To make us feel better, Nellie found a cache, her first one, so we all rejoiced and headed home. Casey is determined to get himself a GPS so he can take his grandsons out; Nellie is not so sure she wants to do anymore slipsliding in the woods (of course, in spite of all her questions, she came woefully unprepared as far as footwear is concerned).

It was a fun day. It always is fun to go with other people instead of just the two of us. But not many people are available, so it remains a rarity. But again, if you feel an urge...You can ride in the Jeep which worked like a charm on the snowy and icy forest roads...

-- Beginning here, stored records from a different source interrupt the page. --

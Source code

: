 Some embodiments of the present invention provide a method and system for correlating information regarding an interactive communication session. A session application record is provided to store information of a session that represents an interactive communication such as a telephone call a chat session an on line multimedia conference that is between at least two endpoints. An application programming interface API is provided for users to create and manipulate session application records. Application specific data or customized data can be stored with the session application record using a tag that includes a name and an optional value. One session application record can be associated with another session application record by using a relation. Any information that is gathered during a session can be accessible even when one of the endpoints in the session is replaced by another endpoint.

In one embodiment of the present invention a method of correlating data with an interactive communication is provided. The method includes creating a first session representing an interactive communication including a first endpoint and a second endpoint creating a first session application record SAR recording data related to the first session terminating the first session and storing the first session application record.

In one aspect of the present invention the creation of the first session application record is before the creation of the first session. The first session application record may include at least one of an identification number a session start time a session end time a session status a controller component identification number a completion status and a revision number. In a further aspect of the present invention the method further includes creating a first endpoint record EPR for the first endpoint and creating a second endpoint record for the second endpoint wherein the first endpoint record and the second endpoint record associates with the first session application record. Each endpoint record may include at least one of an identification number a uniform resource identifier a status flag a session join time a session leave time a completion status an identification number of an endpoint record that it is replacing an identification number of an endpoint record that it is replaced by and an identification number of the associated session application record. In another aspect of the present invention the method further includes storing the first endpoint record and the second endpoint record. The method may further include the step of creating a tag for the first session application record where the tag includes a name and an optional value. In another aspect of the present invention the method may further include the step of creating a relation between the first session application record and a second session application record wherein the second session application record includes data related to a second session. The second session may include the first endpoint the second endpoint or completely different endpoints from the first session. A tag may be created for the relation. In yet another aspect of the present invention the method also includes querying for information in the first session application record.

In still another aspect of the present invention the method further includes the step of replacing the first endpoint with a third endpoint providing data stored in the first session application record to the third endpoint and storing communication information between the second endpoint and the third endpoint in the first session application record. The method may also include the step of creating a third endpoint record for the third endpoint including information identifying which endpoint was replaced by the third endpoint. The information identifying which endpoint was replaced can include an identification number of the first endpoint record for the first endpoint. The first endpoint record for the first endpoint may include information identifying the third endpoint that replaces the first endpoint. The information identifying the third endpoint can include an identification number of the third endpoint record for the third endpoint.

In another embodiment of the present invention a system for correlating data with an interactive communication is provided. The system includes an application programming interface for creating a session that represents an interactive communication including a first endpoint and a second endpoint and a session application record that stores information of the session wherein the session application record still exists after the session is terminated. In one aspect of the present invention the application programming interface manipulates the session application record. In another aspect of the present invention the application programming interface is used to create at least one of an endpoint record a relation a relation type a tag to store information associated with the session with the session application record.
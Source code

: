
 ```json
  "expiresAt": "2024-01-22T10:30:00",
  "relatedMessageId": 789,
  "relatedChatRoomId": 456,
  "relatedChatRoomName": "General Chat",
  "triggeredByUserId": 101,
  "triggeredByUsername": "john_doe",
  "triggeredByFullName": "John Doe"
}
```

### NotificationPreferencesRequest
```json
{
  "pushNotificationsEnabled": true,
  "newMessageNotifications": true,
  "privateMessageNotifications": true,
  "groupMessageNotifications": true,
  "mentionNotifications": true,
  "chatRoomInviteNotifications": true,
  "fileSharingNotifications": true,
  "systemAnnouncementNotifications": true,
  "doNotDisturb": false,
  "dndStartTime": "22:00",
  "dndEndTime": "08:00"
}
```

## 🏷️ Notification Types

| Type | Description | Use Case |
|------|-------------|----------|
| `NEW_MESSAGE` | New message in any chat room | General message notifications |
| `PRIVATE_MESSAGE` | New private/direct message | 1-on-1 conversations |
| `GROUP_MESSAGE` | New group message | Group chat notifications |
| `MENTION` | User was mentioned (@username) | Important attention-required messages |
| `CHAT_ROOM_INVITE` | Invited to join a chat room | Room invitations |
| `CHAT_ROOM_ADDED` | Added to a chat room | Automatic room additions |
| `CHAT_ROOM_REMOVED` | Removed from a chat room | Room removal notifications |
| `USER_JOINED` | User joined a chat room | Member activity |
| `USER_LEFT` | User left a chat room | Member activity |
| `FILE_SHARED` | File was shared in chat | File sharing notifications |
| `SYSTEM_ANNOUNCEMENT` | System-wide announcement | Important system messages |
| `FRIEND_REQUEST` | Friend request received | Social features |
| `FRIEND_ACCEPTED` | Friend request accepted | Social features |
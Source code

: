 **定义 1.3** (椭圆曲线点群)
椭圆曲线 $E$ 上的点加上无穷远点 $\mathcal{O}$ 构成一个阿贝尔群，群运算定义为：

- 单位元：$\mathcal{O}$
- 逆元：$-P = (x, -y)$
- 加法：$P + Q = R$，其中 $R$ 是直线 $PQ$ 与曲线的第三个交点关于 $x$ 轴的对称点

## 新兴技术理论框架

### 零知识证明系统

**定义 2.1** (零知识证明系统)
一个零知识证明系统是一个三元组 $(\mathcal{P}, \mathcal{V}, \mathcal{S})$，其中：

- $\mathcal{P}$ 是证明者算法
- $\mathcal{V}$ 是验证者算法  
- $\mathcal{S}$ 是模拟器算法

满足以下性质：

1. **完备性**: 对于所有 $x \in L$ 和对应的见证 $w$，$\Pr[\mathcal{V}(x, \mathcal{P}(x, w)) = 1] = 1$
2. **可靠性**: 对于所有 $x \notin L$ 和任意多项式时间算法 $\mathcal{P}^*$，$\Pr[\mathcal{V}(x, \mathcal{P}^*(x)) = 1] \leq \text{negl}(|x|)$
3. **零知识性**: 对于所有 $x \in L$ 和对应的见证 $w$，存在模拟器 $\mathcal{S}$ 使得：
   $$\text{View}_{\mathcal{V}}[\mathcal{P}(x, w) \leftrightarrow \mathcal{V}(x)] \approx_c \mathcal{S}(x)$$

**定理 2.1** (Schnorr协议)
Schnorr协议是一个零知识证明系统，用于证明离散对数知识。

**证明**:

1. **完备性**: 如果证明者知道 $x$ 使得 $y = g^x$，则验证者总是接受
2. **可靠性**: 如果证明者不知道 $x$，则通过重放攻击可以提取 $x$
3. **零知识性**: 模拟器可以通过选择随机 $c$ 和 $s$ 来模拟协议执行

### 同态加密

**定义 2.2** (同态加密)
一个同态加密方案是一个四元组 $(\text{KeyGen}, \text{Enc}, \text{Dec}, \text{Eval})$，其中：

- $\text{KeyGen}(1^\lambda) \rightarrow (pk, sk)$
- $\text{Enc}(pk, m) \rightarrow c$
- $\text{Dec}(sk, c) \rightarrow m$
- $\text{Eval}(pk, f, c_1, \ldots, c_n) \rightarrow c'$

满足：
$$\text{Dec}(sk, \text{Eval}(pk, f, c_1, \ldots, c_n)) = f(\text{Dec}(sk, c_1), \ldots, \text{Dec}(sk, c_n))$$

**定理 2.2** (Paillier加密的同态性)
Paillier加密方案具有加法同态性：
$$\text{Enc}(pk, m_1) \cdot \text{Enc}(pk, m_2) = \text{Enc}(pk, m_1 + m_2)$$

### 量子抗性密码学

Thursday, February 5, 2009

Five Ways to Stop a Cacher and More to Stop the Garbage

Yesterday and today we were near and around Lynden, WA. The weather was beautiful and the countryside peaceful and great to drive through.
One of the caches we did today is Five Ways to Stop a Cacher. I had never seen a sign at an intersection that actually says 5-Way. But as the picture shows, they do exist and at this point there were five such signs. Okay, so you already guessed that. Fine!

As the picture also shows, we found the cache, adding one more reason for a cacher to stop...get it? Good!

Like I said, it is a pleasure to drive through the Watcom County area. However, there is one thing that really takes away from the fun. I am not saying this to preach at our southern neighbours, but they are so badly in need of recycling laws and places to bring their stuff instead of throwing it every which where. As one of the pictures shows, it can get very bad. But there is no incentive for people to pick up their junk like we have it. That, of course, is still not a reason to just dump it wherever, but it certainly would help.

Think what you may of homeless people and hobos, they clean up an incredible quantity of recyclables. You see them coming into the Return It places with garbage bags full of cans and bottles. Those places actually hand out those bags to these people to go out and fill them up. Cities should really thank them for their service, especially Langley where within the city limits you will not find a can or bottle. Quite incredible!

Last week we were in Surrey on a schoolyard. We picked up for at least $10.00 worth of cans, and felt a little guilty for doing it, because there is no doubt that sometime during the day some homeless person would have come by to pick them up.

What you do find everywhere, including Langley, is Tim Horton's (note the apostrophy, please!) and Starbucks' garbage. When will we have a government that has the guts to make it a law to put a return fee on Icecap and other plastic containers that litter the landscape and that don't get picked up by the hobos because there is no return fee on them. And while they are at it, the government I mean, they can also outlaw drive-by's to stop the exhaust fumes polluting our atmosphere...So there! Anybody have Harper's cell number? Could you call him?

Does anyone have Obama's cell number? Could you call him? He is the one 'who can' so there is no longer a need for a can here and a can everywhere!

I'll end with this picture of our new cache mobile. If you have very good eyes, you may be able to see the eagle in the tree in the background. We saw lots of them today and they continue to take our breath away.